---------- Records provided ----------

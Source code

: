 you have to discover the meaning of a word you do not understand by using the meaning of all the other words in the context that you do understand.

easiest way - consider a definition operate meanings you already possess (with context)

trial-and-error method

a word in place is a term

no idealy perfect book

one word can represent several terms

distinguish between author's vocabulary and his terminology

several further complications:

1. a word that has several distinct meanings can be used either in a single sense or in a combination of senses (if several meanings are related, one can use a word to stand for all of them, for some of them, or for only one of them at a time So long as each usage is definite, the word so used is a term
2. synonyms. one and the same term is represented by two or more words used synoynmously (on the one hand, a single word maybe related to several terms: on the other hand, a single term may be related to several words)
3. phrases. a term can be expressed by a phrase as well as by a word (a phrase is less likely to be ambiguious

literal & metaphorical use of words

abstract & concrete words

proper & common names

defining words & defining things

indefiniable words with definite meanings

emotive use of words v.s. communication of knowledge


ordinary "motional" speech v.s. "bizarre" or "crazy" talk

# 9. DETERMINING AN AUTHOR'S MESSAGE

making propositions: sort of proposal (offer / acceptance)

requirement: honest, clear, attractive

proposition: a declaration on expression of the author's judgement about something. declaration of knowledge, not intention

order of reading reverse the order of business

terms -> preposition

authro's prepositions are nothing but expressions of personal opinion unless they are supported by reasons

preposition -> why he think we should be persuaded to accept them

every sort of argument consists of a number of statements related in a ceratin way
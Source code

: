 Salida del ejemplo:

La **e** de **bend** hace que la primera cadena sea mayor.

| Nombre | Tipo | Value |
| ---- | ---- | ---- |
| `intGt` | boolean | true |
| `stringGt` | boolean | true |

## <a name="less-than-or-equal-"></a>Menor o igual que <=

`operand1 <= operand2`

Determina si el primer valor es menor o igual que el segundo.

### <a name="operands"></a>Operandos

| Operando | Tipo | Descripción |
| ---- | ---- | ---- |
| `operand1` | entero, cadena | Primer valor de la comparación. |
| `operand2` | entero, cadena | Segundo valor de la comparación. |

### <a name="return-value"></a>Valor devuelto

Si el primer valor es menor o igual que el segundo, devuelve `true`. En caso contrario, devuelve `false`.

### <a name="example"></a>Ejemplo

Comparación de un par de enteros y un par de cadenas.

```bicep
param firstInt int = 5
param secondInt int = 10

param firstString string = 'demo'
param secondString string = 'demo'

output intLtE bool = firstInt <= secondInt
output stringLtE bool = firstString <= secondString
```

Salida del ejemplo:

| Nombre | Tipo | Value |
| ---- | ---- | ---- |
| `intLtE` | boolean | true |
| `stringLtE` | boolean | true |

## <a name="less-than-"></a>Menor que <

----------

Problem details: What lines of the preceding data include the string "several"? Pull them out.

Answer:
one word can represent several terms
several further complications:
1. a word that has several distinct meanings can be used either in a single sense or in a combination of senses (if several meanings are related, one can use a word to stand for all of them, for some of them, or for only one of them at a time So long as each usage is definite, the word so used is a term
2. synonyms. one and the same term is represented by two or more words used synoynmously (on the one hand, a single word maybe related to several terms: on the other hand, a single term may be related to several words)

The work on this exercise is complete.